Silage harvest is starting… finally. Soybeans are really starting to turn. We received several inches of rain during the last week, but the past few days have been really warm and very helpful in progressing our crop.
I had the chance to walk some fields last week. Pictured below are my two favorite hybrids for our area, LH 3937 VT2 PRO and LH 4937 VT2 PRO. Both of these hybrids look really good this year! I really like LH 3937 north of Highway 8 west of Barron and north and south of Highway 29 east of Cadott. I really like LH 4937 south and west of Chippewa Falls. Remember, you reduce some risk when you plant a package of products. Talk to your Latham® dealer about placing three or four hybrids, field-by-field.
North Central Iowa
This field of Latham® LH 4795 VT2 PRO RIB was planted May 12 near Klemme, Iowa. It’s really looking good and is starting to black layer.
When will we get our first frost in Northwest Iowa? If you’re thinking about cover crop growth or a maturity risk, use the image below provide by the Iowa Environmental Mesonet (IEM). This map shows the date when 50% of the previous years (1989-2018) experienced temperatures below 28 degrees Fahrenheit.
The actual forecast is keeping temperatures very mild for this time of year with no present hint that such cold temperatures are possible in the near future. But we all know that our weather can change without much warning!

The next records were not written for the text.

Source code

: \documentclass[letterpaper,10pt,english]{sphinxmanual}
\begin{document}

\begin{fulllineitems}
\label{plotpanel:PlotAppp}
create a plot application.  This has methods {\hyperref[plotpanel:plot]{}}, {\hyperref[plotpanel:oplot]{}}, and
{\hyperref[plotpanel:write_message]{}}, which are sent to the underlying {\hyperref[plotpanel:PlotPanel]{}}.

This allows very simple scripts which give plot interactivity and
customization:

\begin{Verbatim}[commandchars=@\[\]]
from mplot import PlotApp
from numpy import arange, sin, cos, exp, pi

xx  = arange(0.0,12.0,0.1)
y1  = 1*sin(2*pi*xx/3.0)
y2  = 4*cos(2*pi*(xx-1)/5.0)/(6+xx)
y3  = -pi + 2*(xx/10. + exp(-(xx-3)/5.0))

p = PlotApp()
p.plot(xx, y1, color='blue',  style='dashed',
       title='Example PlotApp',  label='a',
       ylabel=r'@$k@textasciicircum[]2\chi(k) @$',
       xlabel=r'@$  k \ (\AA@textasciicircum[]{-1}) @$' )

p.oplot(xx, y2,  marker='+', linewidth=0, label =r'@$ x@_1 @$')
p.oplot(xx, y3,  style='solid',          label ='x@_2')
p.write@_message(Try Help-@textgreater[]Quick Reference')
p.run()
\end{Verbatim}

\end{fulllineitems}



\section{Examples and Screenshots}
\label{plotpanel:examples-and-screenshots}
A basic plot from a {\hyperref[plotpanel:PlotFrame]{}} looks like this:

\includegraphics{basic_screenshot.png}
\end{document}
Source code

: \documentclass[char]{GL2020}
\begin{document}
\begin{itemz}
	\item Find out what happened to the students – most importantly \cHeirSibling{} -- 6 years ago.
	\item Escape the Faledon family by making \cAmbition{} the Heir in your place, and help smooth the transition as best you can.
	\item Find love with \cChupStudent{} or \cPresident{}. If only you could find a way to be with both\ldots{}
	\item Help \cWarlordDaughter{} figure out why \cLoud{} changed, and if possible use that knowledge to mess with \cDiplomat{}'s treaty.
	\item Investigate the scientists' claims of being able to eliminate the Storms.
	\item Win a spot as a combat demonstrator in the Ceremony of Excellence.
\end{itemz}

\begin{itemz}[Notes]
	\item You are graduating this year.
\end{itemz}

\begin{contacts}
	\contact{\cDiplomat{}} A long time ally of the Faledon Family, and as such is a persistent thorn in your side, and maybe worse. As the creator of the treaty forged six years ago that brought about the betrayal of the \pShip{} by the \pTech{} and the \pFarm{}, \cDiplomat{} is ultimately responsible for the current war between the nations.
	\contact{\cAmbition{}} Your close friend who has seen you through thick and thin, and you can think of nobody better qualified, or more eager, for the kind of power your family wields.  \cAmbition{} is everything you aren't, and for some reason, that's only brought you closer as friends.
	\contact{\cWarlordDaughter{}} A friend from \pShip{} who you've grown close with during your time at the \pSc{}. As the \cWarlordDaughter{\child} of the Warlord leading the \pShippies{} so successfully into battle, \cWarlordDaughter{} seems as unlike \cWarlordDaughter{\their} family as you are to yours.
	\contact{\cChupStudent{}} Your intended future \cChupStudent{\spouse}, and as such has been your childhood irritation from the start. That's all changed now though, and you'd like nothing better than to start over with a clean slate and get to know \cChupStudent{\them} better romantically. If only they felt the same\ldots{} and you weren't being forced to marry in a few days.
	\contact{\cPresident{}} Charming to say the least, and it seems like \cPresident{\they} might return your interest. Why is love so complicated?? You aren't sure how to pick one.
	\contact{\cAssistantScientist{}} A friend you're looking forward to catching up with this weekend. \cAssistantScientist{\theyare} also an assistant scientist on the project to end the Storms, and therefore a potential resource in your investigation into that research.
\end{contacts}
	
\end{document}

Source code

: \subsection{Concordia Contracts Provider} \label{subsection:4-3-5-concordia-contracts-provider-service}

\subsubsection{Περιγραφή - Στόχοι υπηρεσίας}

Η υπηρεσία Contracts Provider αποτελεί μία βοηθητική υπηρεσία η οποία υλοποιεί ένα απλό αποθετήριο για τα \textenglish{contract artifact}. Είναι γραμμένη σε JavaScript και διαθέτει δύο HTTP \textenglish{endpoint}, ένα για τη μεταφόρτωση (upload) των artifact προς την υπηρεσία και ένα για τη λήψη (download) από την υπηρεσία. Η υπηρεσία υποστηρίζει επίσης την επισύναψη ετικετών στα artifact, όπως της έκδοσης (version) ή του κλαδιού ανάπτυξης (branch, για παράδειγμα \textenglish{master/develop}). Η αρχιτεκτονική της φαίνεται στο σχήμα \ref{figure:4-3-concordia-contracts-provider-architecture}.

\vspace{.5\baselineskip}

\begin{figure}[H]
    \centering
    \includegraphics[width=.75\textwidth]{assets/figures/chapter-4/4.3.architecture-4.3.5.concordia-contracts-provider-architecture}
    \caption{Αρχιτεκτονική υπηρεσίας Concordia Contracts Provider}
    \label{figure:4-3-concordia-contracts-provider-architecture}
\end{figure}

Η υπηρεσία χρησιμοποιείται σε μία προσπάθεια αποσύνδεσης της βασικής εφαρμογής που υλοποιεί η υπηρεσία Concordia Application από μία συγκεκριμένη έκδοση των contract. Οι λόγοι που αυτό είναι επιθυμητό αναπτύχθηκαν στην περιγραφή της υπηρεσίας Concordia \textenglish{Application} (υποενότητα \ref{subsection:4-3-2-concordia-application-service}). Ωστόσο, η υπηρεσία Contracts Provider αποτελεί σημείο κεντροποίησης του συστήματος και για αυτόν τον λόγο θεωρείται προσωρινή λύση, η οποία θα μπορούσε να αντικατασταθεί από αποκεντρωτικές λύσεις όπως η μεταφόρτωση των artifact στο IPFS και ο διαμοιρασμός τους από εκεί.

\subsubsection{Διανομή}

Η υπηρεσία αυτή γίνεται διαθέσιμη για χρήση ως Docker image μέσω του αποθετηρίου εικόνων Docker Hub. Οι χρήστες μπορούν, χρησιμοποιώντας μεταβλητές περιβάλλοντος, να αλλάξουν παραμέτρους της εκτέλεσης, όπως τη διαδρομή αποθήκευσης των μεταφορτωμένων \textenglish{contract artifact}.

Latham’s LH 5847 VT2 PRO RIB is one to keep your eye on! I pulled this ear from a field in Butler County where this hybrid looks fantastic. It has a very sturdy stalk with good late-season intactness. This hybrid has a great overall disease package, and it responds to high management. Last week from 2 to 5 inches of rain fell in our area. Fortunately, we got some sunshine and lots of heat so far this week. Soybean fields are really turning now, and some silage is getting chopped now.
We continue to march toward harvest in Eastern Iowa as soybeans are turning. Pictured here are Latham® Hi-Tech Soybeans L 2682 R2X and L 2886 R2X, which were planted May 27. Both varieties would be a great choice for your acres. Unfortunately, a storm rolled through Saturday night into Sunday morning. Significant wind damage is evident in corn fields across northern Clinton County.
Historic flooding wreaked havoc to our area in March. Flooded ground followed by heavy spring rains made it hard for farmers to get seeds in the ground. We didn’t even get a chance to catch our breath before a second flood caused replanting or prevented them from planting. Now we’re preparing for a third round of flooding after heavy rains fell last week in the north. It’s hard to think about fall harvest or anything else when communities are being evacuated and roads are closing. Please keep residents, including farmers, along the Missouri River in your thoughts and prayers.
West North Central Iowa
This picture was taken near Palmer, Iowa, where it looks like harvest will begin the first of next week. Most soybeans in this area still need another two or three weeks before they’ll be ready.
Signs and smells of fall are appearing everywhere! The last of the hay is being made for the year and harvest is just around the corner.